Bringing Humanity Back to Work – How AI Can Help to Make Work More Humane

When I talk about automation and AI with businesses around Asia, I’ve observed that the most enthusiastic audiences are those from lines of business like HR, Finance, and Operations. Leaders of these business functions tend to quickly see automation and AI as a key to the future with jobs that support and take the load off their people. When they see how easy it is to install and now deploy AI, as well as the immediate and quantifiable benefits after doing so, they’re all for adding this new form of employment to their teams.


At the same time, I’ve noticed that the most resistance to AI & automation tends to come from IT. That’s not surprising, nor is it unjustified – IT has more experiences, often challenging ones, with the introduction of any new technology into the business. The days of “shadow IT” still loom large in the consciousness of many CIOs, I’m sure. But it does highlight to me a potential opportunity for IT to shift gears on how it addresses technology in the organisation.
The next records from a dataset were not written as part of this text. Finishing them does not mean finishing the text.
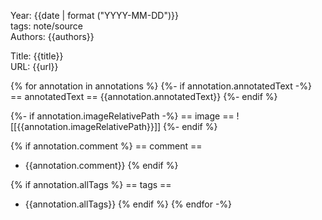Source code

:Year: {{date | format ("YYYY-MM-DD")}}  
tags: note/source  
Authors: {{authors}}  


Title: {{title}}  
URL: {{url}}  


{% for annotation in annotations %} 
{%- if annotation.annotatedText -%}
== annotatedText ==
{{annotation.annotatedText}}
{%- endif %} 

{%- if annotation.imageRelativePath -%} 
== image ==
![[{{annotation.imageRelativePath}}]] {%- endif %} 

{% if annotation.comment %}
== comment ==
- {{annotation.comment}} 
{% endif %}

{% if annotation.allTags %} 
== tags ==
- {{annotation.allTags}} 
{% endif %}
{% endfor -%}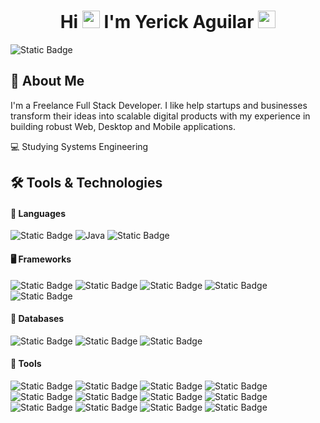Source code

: <div align="center">
  
# Hi <img src="https://media4.giphy.com/media/v1.Y2lkPTc5MGI3NjExMndiY2RtYmRvOWZkMDIydTczYjhtbW5qbnlwcmJqeDNvcXY4cXU3cSZlcD12MV9pbnRlcm5hbF9naWZfYnlfaWQmY3Q9cw/hvRJCLFzcasrR4ia7z/giphy.gif" width="28"> I'm Yerick Aguilar <img src="https://media.giphy.com/media/v1.Y2lkPTc5MGI3NjExenV4emppMTk5bWZ1MHM2YmdnMTJsbHk1MzNndzFjNmcxOW13MW40ZiZlcD12MV9zdGlja2Vyc19zZWFyY2gmY3Q9cw/hWM5xcVje9cQscDLbP/giphy.gif" width="28">

</div>

![Static Badge](https://img.shields.io/badge/gmail-gmail?style=for-the-badge&logo=gmail&logoColor=%23FFF&color=%23d04c3b)


## 🚀 About Me

I'm a Freelance Full Stack Developer.
I like help startups and businesses transform their ideas into scalable digital products with my experience in building robust Web, Desktop and Mobile applications.

💻 Studying Systems Engineering

## 🛠️ Tools & Technologies

#### 📌 Languages

![Static Badge](https://img.shields.io/badge/javascript-javascript?style=for-the-badge&logo=javascript&logoColor=%23F7DF1E&color=gray)
![Java](https://img.shields.io/badge/java-%23ED8B00.svg?style=for-the-badge&logo=openjdk&logoColor=white)
![Static Badge](https://img.shields.io/badge/python-python?style=for-the-badge&logo=python&logoColor=%23FFF&color=%233776AB)

#### 🖥️ Frameworks

![Static Badge](https://img.shields.io/badge/nodejs-nodedotjs?style=for-the-badge&logo=nodedotjs&logoColor=%23FFF&color=%235FA04E)
![Static Badge](https://img.shields.io/badge/react-react?style=for-the-badge&logo=react&logoColor=%2361DAFB&color=%23165ba9)
![Static Badge](https://img.shields.io/badge/vite-vite?style=for-the-badge&logo=vite&logoColor=%23FFF&color=%23646CFF)
![Static Badge](https://img.shields.io/badge/tailwindcss-tailwindcss?style=for-the-badge&logo=tailwindcss&logoColor=%23FFF&color=%2306B6D4)
![Static Badge](https://img.shields.io/badge/flowbite-flowbite?style=for-the-badge&logoColor=%23FFF&color=%232db2f5)

#### 💾 Databases

![Static Badge](https://img.shields.io/badge/mysql-mysql?style=for-the-badge&logo=mysql&logoColor=%23FFF&color=%234479A1)
![Static Badge](https://img.shields.io/badge/mariadb-mariadb?style=for-the-badge&logo=mariadb&logoColor=%23FFF&color=%23003545)
![Static Badge](https://img.shields.io/badge/mongodb-mongodb?style=for-the-badge&logo=mongodb&logoColor=%23FFF&color=%2347A248)

#### 🔧 Tools

![Static Badge](https://img.shields.io/badge/postman-postman?style=for-the-badge&logo=postman&logoColor=%23FFF&color=%23FF6C37)
![Static Badge](https://img.shields.io/badge/git-git?style=for-the-badge&logo=git&logoColor=%23FFF&color=%23F05032)
![Static Badge](https://img.shields.io/badge/github-github?style=for-the-badge&logo=github&logoColor=%23FFF&color=%23181717)
![Static Badge](https://img.shields.io/badge/railway-railway?style=for-the-badge&logo=railway&logoColor=%23FFF&color=%230B0D0E)
![Static Badge](https://img.shields.io/badge/npm-npm?style=for-the-badge&logo=npm&logoColor=%23FFF&color=%23CB3837)
![Static Badge](https://img.shields.io/badge/firebase-firebase?style=for-the-badge&logo=firebase&logoColor=%23FFF&color=%23DD2C00)
![Static Badge](https://img.shields.io/badge/figma-figma?style=for-the-badge&logo=figma&logoColor=%23FFF&color=%23F24E1E)
![Static Badge](https://img.shields.io/badge/visual_studio_code-visual_studio_code?style=for-the-badge&logoColor=%23FFF&color=%232db2f5)
![Static Badge](https://img.shields.io/badge/ubuntu_Server-ubuntu_Server?style=for-the-badge&logo=ubuntu&logoColor=%23FFF&color=%23E95420)
![Static Badge](https://img.shields.io/badge/archlinux-archlinux?style=for-the-badge&logo=archlinux&logoColor=%23FFF&color=%231793D1)
![Static Badge](https://img.shields.io/badge/nginx-nginx?style=for-the-badge&logo=nginx&logoColor=%23FFF&color=%23009639)
![Static Badge](https://img.shields.io/badge/cloudinary-cloudinary?style=for-the-badge&logo=cloudinary&logoColor=%23FFF&color=%233448C5)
From Gatekeeper to Governor


Most IT teams operate according to the principle that anything technological should be under their control. My thirty years in enterprise IT would suggest there was ample reason for this principle in the past, given the complexity and scale of traditional IT infrastructure. However, times have changed – both in respect to the technologies being adopted, and the attitudes other lines of business have towards them. In the case of a revolutionary technology like AI for example, what’s being adopted is not so much a new technology as it is an entirely different way of sourcing, hiring, and applying talent – which just so happens to be in a digital form.
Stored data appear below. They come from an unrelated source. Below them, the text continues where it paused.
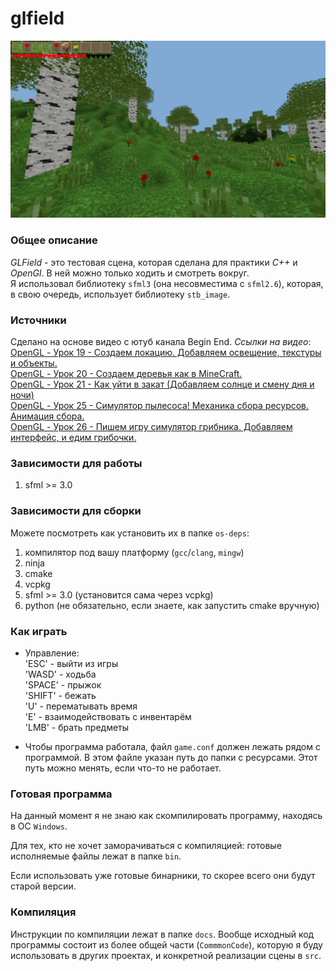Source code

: # glfield

![Screenshot](screenshots/screenshot-2.png)

### Общее описание
*GLField* - это тестовая сцена, которая сделана для практики *C++* и *OpenGl*. В ней можно только ходить и смотреть вокруг.  
Я использовал библиотеку `sfml3` (она несовместима с `sfml2.6`), которая, в свою очередь, использует библиотеку `stb_image`.
### Источники
Сделано на основе видео с ютуб канала Begin End. *Ссылки на видео*:  
[OpenGL - Урок 19 - Создаем локацию. Добавляем освещение, текстуры и объекты.](https://www.youtube.com/watch?v=2CVDOGXUsvQ&pp=ygUSMTkg0YPRgNC-0Logb3Blbmds)  
[OpenGL - Урок 20 - Создаем деревья как в MineCraft.](https://www.youtube.com/watch?v=wquSuybNWBw)  
[OpenGL - Урок 21 - Как уйти в закат (Добавляем солнце и смену дня и ночи)](http://www.youtube.com/watch?v=6lnibnDBWSM)  
[OpenGL - Урок 25 - Симулятор пылесоса! Механика сбора ресурсов. Анимация сбора.](https://www.youtube.com/watch?v=nIdb1hhu1lg)  
[OpenGL - Урок 26 - Пишем игру симулятор грибника. Добавляем интерфейс, и едим грибочки.](https://www.youtube.com/watch?v=wuMT4uk51-Y)  

### Зависимости для работы
1. sfml >= 3.0

### Зависимости для сборки
Можете посмотреть как установить их в папке `os-deps`:  
1. компилятор под вашу платформу (`gcc`/`clang`, `mingw`)
2. ninja
3. cmake
4. vcpkg
5. sfml >= 3.0 (установится сама через vcpkg)
6. python (не обязательно, если знаете, как запустить cmake вручную)

### Как играть
- Управление:  
'ESC' - выйти из игры  
'WASD' - ходьба   
'SPACE' - прыжок  
'SHIFT' - бежать  
'U' - перематывать время  
'E' - взаимодействовать с инвентарём  
'LMB' - брать предметы  

- Чтобы программа работала, файл `game.conf` должен лежать рядом с программой. В этом файле указан путь до папки с ресурсами. Этот путь можно менять, если что-то не работает.

### Готовая программа 

На данный момент я не знаю как скомпилировать программу, находясь в ОС `Windows`.  

Для тех, кто не хочет заморачиваться с компиляцией: готовые исполняемые файлы лежат в папке `bin`.  

Если использовать уже готовые бинарники, то скорее всего они будут старой версии.

### Компиляция

Инструкции по компиляции лежат в папке `docs`. Вообще исходный код программы состоит из более общей части (`CommmonCode`), которую я буду использовать в других проектах, и конкретной реализации сцены в `src`.

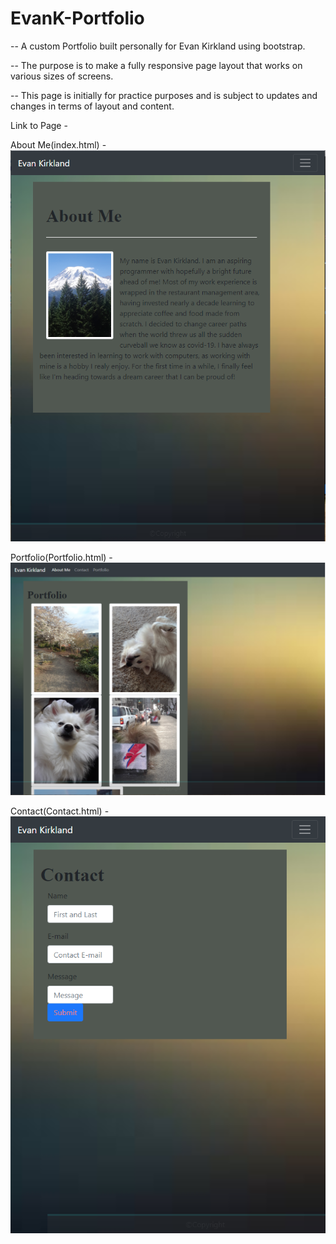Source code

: # EvanK-Portfolio

--  A custom Portfolio built personally for Evan Kirkland using bootstrap.

-- The purpose is to make a fully responsive page layout that works on various sizes of screens. 

-- This page is initially for practice purposes and is subject to updates and changes in terms of layout and content.

Link to Page - 

About Me(index.html) -
![About Me](Pics/AboutMePortfolio.png)

Portfolio(Portfolio.html) -
![Portfolio](Pics/Portfoliopage.png)

Contact(Contact.html) -
![Contact](Pics/Contact.png)
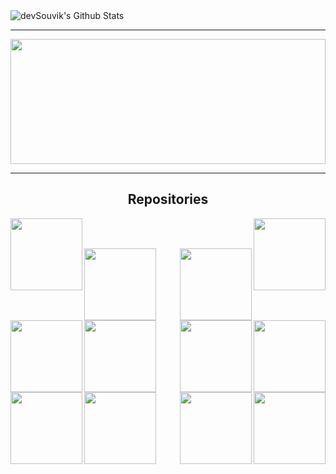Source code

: <img align="center" src="https://camo.githubusercontent.com/bb27b9c1df90df738e91a54665d3adb08f60583fad2f266ffbde14508e6dc918/68747470733a2f2f692e70696e696d672e636f6d2f6f726967696e616c732f65342f32362f37302f65343236373032656466383734623138316163656431653266613563366364652e676966" alt="devSouvik's Github Stats">



<hr>

<a href="https://github.com/extrude575757/github-readme-stats" title="Go to Source"><img width="100%" height="200" src="https://github-readme-stats.vercel.app/api?username=extrude575757&show_icons=true&theme=gotham"></a>

<hr>

<h2 align="center">Repositories</h2>

<p width="100%" align="center">
  <a align="left" href="https://github.com/extrude575757/react-shopping-cart" title="React Shopping Cart"><img align="left" height="115" src="https://github-readme-stats.vercel.app/api/pin/?username=extrude575757&repo=react-shopping-cart&theme=gotham"></a><a align="right" href="https://github.com/extrude575757/github-usercard" title="Github Api Card"><img align="right" height="115" src="https://github-readme-stats.vercel.app/api/pin/?username=extrude575757&repo=github-usercard&theme=gotham"></a>
</p>
<br><br>


<p width="100%" align="center">
  <a align="left" href="https://github.com/extrude575757/React-Github-User-Card" title="React Github User Card"><img align="left" height="115" src="https://github-readme-stats.vercel.app/api/pin/?username=extrude575757&repo=React-Github-User-Card&theme=gotham"></a>
  
  
  <a align="right" href="https://github.com/extrude575757/node-db4-project" title="Node DB4 Project"><img align="right" height="115" src="https://github-readme-stats.vercel.app/api/pin/?username=extrude575757&repo=node-db4-project&theme=gotham"></a>
</p>
<br><br>


<p width="100%" align="center">
  <a align="left" href="https://github.com/extrude575757/Roulette-Pair_Programming" title="Roulette Pair_Programming"><img align="left" height="115" src="https://github-readme-stats.vercel.app/api/pin/?username=extrude575757&repo=Roulette-Pair_Programming&theme=gotham"></a>
  
  
  <a align="right" href="https://github.com/extrude575757/RecipesFrontWithBackend" title="Recipes Build Week"><img align="right" height="115" src="https://github-readme-stats.vercel.app/api/pin/?username=extrude575757&repo=RecipesFrontWithBackend&theme=gotham"></a>
</p>
<br><br>


<p width="100%" align="center">
  <a align="left" href="https://github.com/extrude575757/node-auth2-project" title="Node Auth2 Project"><img align="left" height="115" src="https://github-readme-stats.vercel.app/api/pin/?username=extrude575757&repo=node-auth2-project&theme=gotham"></a>
  
  
  <a align="right" href="https://github.com/extrude575757/Pfolio" title="Portfolio"><img align="right" height="115" src="https://github-readme-stats.vercel.app/api/pin/?username=extrude575757&repo=Pfolio&theme=gotham"></a>
</p>
<br><br>

<p width="100%" align="center">
  <a align="left" href="https://github.com/extrude575757/HTTP-Movies-Assignment" title="HTTP Movies Assignment"><img align="left" height="115" src="https://github-readme-stats.vercel.app/api/pin/?username=extrude575757&repo=HTTP-Movies-Assignment&theme=gotham"></a>
  
  
  <a align="right" href="https://github.com/extrude575757/node-api4-project" title="Node Api4 Project"><img align="right" height="115" src="https://github-readme-stats.vercel.app/api/pin/?username=extrude575757&repo=node-api4-project&theme=gotham"></a>
</p>
<br><br>


<p width="100%" align="center">
  <a align="left" href="https://github.com/extrude575757/React-Testing-Contact-Form" title="React Testing Contact Form"><img align="left" height="115" src="https://github-readme-stats.vercel.app/api/pin/?username=extrude575757&repo=React-Testing-Contact-Form&theme=gotham"></a>
  
  
  <a align="right" href="https://github.com/extrude575757/React-Testing-TV-Show" title="React Testing TV Show"><img align="right" height="115" src="https://github-readme-stats.vercel.app/api/pin/?username=extrude575757&repo=React-Testing-TV-Show&theme=gotham"></a>
</p>
<br><br>



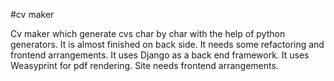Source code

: #cv maker

Cv maker which generate cvs char by char with the 
help of python generators. It is almost finished on back side. It needs
some refactoring and frontend arrangements. It uses Django as a back end framework. It uses
Weasyprint for pdf rendering. Site needs frontend arrangements.
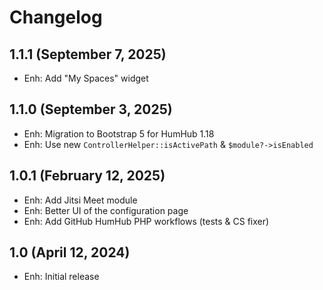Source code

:Changelog
=========

1.1.1 (September 7, 2025)
--------------------
- Enh: Add "My Spaces" widget

1.1.0 (September 3, 2025)
--------------------
- Enh: Migration to Bootstrap 5 for HumHub 1.18
- Enh: Use new `ControllerHelper::isActivePath` & `$module?->isEnabled`

1.0.1 (February 12, 2025)
--------------------
- Enh: Add Jitsi Meet module
- Enh: Better UI of the configuration page
- Enh: Add GitHub HumHub PHP workflows (tests & CS fixer)

1.0 (April 12, 2024)
--------------------
- Enh: Initial release
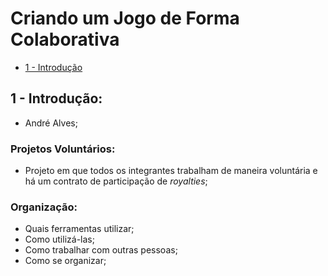# Criando um Jogo de Forma Colaborativa

- [1 - Introdução](#1---introdução)

## 1 - Introdução:

- André Alves;

### Projetos Voluntários:

- Projeto em que todos os integrantes trabalham de maneira voluntária e há um contrato de participação de *royalties*;

### Organização:

- Quais ferramentas utilizar;
- Como utilizá-las;
- Como trabalhar com outras pessoas;
- Como se organizar;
IT has an opportunity to shift from being technology’s gatekeeper to becoming its governor. Instead of trying to enforce strict controls on technology’s use and application within the organisation, IT can gain much greater leverage by providing strategic counsel, technical assistance, and other forms of support to business-led digital use cases. On a basic level, this seemingly more permissive approach can give CIOs greater visibility over new technologies like AI – allowing them to spot potential technical risks, while leaving their line-of-business counterparts free to derive as much value from the technology as possible.


However, there’s a more important opportunity for IT here: to guide the mind-sets and vision that the business applies to technology. Digital advances like AI don’t just reduce costs or make processes more efficient. They prompt entirely new ways of thinking about talent, collaboration, and even leadership that every leader will have to navigate at some point. IT leaders have experience not only with technology, but with thinking about technology – bridging the gap between ideal expectations and technical constraints. Exchanging strict control for strategic counsel will help them, and their counterparts in leadership, find the most productive way forward with any new technology.



Don’t Get Left Behind!


My personal conviction is that there’s no lasting value in marketing technology through fear. When we talk about AI with potential customers, we try to stay as focused on the benefits and possibilities that it exposes. However, I have begun to see the enterprise market in Asia Pacific taking on an increasingly “FOMO”-driven mind-set when it comes to AI and automation. Understandably, nobody wants to be left behind by a changing digital ecosystem.


My advice to CIOs and IT more generally would be: don’t get left behind, but don’t rush in either. The IT department’s new role increasingly revolves not around driving digital adoption, but empowering different business functions to do so – and helping define how an increasingly digital workplace works. Get the thinking right first, and the rewards of technologies like AI and Automation will follow.